● Exercise requirements
Would you copy each line of the records that includes the word "length"?

● Supplied data
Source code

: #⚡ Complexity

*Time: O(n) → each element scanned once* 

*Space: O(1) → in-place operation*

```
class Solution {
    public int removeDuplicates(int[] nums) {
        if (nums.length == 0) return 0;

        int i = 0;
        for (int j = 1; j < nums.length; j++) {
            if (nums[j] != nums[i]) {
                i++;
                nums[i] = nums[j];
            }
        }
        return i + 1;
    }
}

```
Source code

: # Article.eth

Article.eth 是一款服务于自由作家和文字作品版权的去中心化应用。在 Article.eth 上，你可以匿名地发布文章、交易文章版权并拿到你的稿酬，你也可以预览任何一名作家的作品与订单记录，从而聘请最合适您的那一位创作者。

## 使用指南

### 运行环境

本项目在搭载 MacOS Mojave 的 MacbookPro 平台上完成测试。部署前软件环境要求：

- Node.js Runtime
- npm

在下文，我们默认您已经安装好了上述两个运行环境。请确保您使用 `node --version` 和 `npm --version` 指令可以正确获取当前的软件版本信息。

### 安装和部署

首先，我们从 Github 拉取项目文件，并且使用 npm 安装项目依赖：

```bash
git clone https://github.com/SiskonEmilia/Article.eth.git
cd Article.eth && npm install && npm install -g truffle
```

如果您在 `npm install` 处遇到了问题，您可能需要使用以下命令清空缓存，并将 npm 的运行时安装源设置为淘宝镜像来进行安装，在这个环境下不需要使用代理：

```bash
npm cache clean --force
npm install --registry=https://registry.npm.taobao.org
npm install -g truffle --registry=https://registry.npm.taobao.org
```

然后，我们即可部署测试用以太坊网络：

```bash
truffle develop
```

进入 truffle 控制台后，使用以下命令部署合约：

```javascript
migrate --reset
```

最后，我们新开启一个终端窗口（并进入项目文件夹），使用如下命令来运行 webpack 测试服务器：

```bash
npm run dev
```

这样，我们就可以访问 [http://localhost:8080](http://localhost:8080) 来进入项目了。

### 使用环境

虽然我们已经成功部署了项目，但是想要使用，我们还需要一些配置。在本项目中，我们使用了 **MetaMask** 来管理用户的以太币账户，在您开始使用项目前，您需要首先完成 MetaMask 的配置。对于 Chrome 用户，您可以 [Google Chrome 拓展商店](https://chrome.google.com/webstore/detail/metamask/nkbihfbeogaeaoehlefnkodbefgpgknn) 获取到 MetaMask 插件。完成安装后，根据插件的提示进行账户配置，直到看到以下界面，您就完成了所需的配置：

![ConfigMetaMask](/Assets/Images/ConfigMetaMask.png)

● Solution for this exercise
        if (nums.length == 0) return 0;
        for (int j = 1; j < nums.length; j++) {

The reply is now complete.